When I'm having trouble with dynamically generated SQL queries, I typically echo out the query and try running that query on the console for the DB. Or alternatively, you could write a simple PHP function that writes out strings to a file, and that way you don't have to display the query directly on your page, but instead in a log file.
See what the actually query is and then try doing that query directly on the DB. Then you know whether it's a PHP issue or a DB issue.
Then go from there, depending on the outcome.
If the query looks OK, double check that the user running the query has insert rights to the database.
I've been caught out by that before.
You can monitor all sql queries in mysql as shown in this site, once you enable logging, run the query manually and see why its failing..this should be good starting point.
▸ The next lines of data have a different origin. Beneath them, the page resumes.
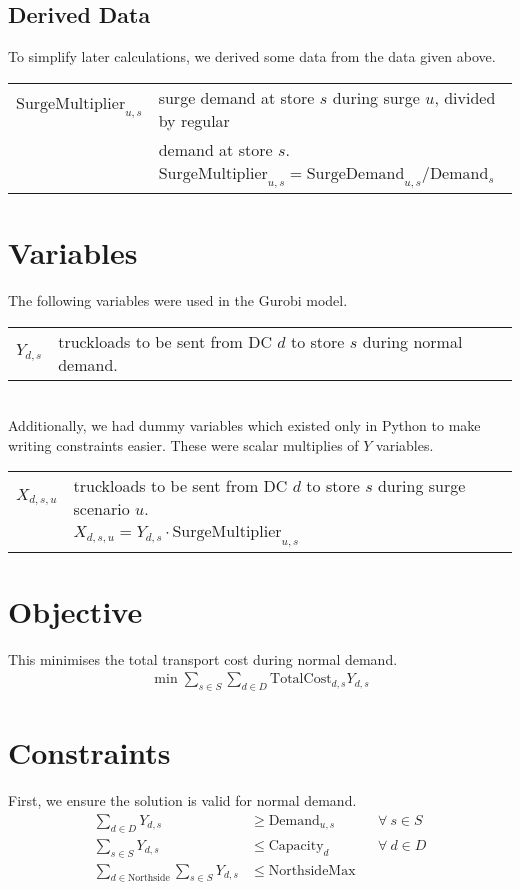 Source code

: \documentclass[11pt,a4paper]{article}
\begin{document}
\subsection{Derived Data}
To simplify later calculations, we derived some data from the data given above.\\[0.8em]    
\begin{tabular}{l l}
    $\mathrm{SurgeMultiplier}_{u,s}$ & surge demand at store $s$ during surge $u$,  divided by regular \\ 
    &  demand at store $s$. \\ 
    &$\mathrm{SurgeMultiplier}_{u,s} = \mathrm{SurgeDemand}_{u,s} / \mathrm{Demand}_s $
\end{tabular}

\section{Variables}
The following variables were used in the Gurobi model.\\[0.8em]
\begin{tabular}{l l}
    $Y_{d,s}$ & truckloads to be sent from DC $d$ to store $s$ during normal demand.
\end{tabular}
\\[0.8em]
\noindent Additionally, we had dummy variables which existed only in Python to 
make writing constraints easier. These were scalar multiplies of $Y$ variables.\\[0.8em]
\begin{tabular}{l l}
    $X_{d,s,u}$ & truckloads to be sent from DC $d$ to store $s$ during 
    surge scenario $u$. \\ 
    & $X_{d,s,u} = Y_{d,s} \cdot \mathrm{SurgeMultiplier}_{u,s}$
\end{tabular}

\section{Objective}
This minimises the total transport cost during normal demand.
\begin{align*}
    \min \sum_{s \in S} \sum_{d \in D} \mathrm{TotalCost}_{d, s} Y_{d,s}
\end{align*}

\section{Constraints}
First, we ensure the solution is valid for normal demand.
\begin{align*}
    \sum_{d \in D} Y_{d,s} &\ge \mathrm{Demand}_{u,s} &&\forall~s \in S \\ 
    \sum_{s \in S} Y_{d,s} &\le \mathrm{Capacity}_d &&\forall~d \in D \\ 
    \sum_{d \in \mathrm{Northside}} \sum_{s \in S} Y_{d,s} &\le \mathrm{NorthsideMax}
\end{align*}
\end{document}
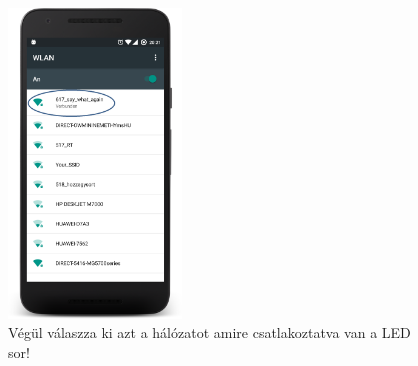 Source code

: \documentclass[../main.tex]{subfiles}
\begin{document}
            \begin{figure}[h!]
                \begin{floatrow}
                \end{floatrow}
            \end{figure}
            \begin{figure}[!h]
                \centering
                \includegraphics[width=4.6cm]{android_res/screen_pictures/wifi_err_03.png}
                \caption{Végül válaszza ki azt a hálózatot amire csatlakoztatva van a LED sor!}
                \label{fig:wifi_err_03}
            \end{figure}
        
\end{document}

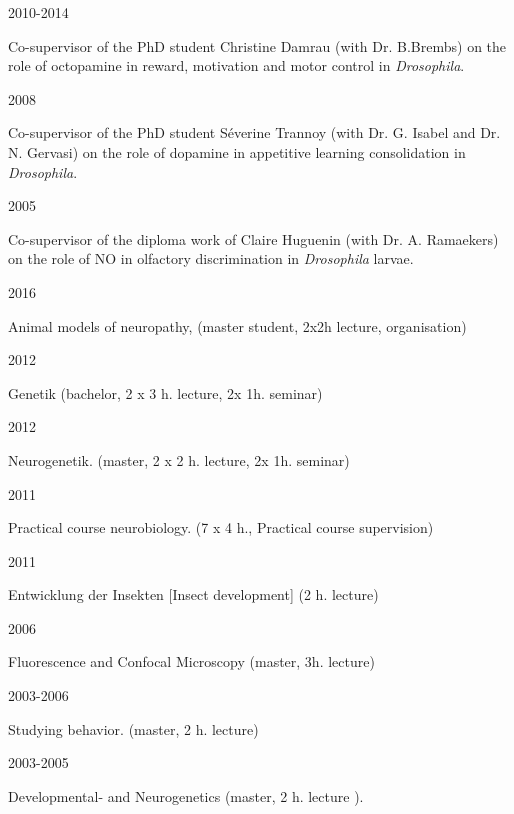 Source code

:\parbox{0.15\textwidth}{2010-2014}\hfill
	\parbox[t]{0.83\textwidth}{Co-supervisor of the PhD student Christine Damrau
(with Dr. B.Brembs) on the role of octopamine in reward, motivation and motor control in  \textit{Drosophila}.}
\parbox{0.15\textwidth}{2008}\hfill
	\parbox[t]{0.83\textwidth}{Co-supervisor of the PhD student S\'everine Trannoy
(with Dr. G. Isabel and Dr. N. Gervasi) on the role of dopamine in appetitive learning consolidation in  \textit{Drosophila}.}
\parbox{0.15\textwidth}{2005}\hfill
\parbox[t]{0.83\textwidth}{Co-supervisor of the diploma work of Claire Huguenin
(with Dr. A. Ramaekers) on the role of NO in olfactory discrimination in \textit{Drosophila} larvae.}





\parbox{0.15\textwidth}{2016}\hfill
\parbox[t]{0.83\textwidth}{Animal models of neuropathy, (master student, 2x2h lecture, organisation)}
%
\parbox{0.15\textwidth}{2012}\hfill
\parbox[t]{0.83\textwidth}{Genetik (bachelor, 2 x 3 h. lecture, 2x 1h. seminar)}
\parbox{0.15\textwidth}{2012}\hfill
\parbox[t]{0.83\textwidth}{Neurogenetik. (master, 2 x 2 h. lecture, 2x 1h. seminar)}
\parbox{0.15\textwidth}{2011}\hfill
\parbox[t]{0.83\textwidth}{Practical course neurobiology. (7 x 4 h., Practical course supervision)}
\parbox{0.15\textwidth}{2011}\hfill
\parbox[t]{0.83\textwidth}{Entwicklung der Insekten [Insect development] (2 h. lecture)}
\parbox{0.15\textwidth}{2006}\hfill
\parbox[t]{0.83\textwidth}{Fluorescence and Confocal Microscopy (master, 3h. lecture)}
\parbox{0.15\textwidth}{2003-2006}\hfill
\parbox[t]{0.83\textwidth}{Studying behavior. (master, 2 h. lecture)}
\parbox{0.15\textwidth}{2003-2005}\hfill
\parbox[t]{0.83\textwidth}{Developmental- and Neurogenetics %
(master, 2 h. lecture%
).}


%
%
%
%
%
%
%
%
%
%
%
%
%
In addition to what's mentioned before, I can add my recent discovery:
trigger_error(print_r($your_var,1),E_USER_ERROR);
So you can output and debug your variable, even if it's a complex script with redirects, where simple echo would not help.
Dmitri.
You should try using FirePHP and log all the SQL to your Firebug:
An Example would be:
$sql = "SELECT * FROM table"
if (!mysql_query($sql)) {
// In un successfull log to FireBug
FB::error($data, "SQL error: ".mysql_error());
}
You can also implement the FB::error call from your own function, so you can later deactivate this behaviour modifying your function:
function log_error($data, $msg){
//dont forget to deactivate in case the application goes live!
FB::error($data, $msg);
}
if (!mysql_query($sql)) {
// In un successfull log to FireBug
log_error($data, "SQL error: ".mysql_error());
}
Most of the database connection classes in CodeCharge have a 'debug' flag which will automatically write all the page's database commands at the top of the page.
For example, in an old PHP project of mine, 'Common Files' the file 'db_mysql.php' (line 27):
public $Debug = 0; ## Set to 1 for debugging messages.
Change to '1' and publish that file. Load the web page. Change back and re-publish when done.
I've used this in CCS for PHP and ASP projects, and is likely in the other languages (not sure if or where to find in .NET projects).